▶ What you need to do: The answer must be every line below that contains the string "statistique".

----- Data in this exercise

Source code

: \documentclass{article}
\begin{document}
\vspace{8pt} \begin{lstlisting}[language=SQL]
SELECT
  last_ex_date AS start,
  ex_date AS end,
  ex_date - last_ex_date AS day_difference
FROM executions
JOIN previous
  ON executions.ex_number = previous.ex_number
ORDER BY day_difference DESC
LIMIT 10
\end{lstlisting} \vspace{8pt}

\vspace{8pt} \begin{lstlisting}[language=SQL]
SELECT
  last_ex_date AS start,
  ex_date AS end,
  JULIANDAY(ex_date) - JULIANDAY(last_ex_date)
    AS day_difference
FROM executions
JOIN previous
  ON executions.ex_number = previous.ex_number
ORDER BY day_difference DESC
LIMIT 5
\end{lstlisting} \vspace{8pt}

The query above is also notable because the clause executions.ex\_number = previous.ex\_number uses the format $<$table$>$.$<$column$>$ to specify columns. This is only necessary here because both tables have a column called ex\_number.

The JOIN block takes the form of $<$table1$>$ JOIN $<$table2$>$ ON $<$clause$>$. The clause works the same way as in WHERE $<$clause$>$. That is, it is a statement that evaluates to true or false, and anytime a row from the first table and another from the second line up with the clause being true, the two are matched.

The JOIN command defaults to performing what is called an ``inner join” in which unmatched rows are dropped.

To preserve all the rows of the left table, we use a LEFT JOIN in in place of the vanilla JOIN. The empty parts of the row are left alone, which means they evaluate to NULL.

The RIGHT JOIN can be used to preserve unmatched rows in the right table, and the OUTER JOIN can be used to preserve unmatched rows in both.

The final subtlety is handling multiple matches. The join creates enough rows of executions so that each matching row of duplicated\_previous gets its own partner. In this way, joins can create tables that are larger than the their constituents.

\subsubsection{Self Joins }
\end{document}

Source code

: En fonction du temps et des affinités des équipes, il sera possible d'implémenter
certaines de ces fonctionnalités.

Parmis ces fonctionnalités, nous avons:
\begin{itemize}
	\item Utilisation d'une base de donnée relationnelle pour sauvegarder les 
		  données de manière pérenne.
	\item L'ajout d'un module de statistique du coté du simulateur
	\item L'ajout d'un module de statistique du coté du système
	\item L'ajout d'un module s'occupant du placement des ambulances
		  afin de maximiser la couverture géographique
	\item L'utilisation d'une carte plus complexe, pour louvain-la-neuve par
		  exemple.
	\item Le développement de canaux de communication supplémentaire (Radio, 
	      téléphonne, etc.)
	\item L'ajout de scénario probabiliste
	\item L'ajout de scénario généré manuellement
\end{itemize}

----------

▶ Solution to the problem:
	\item L'ajout d'un module de statistique du coté du simulateur
	\item L'ajout d'un module de statistique du coté du système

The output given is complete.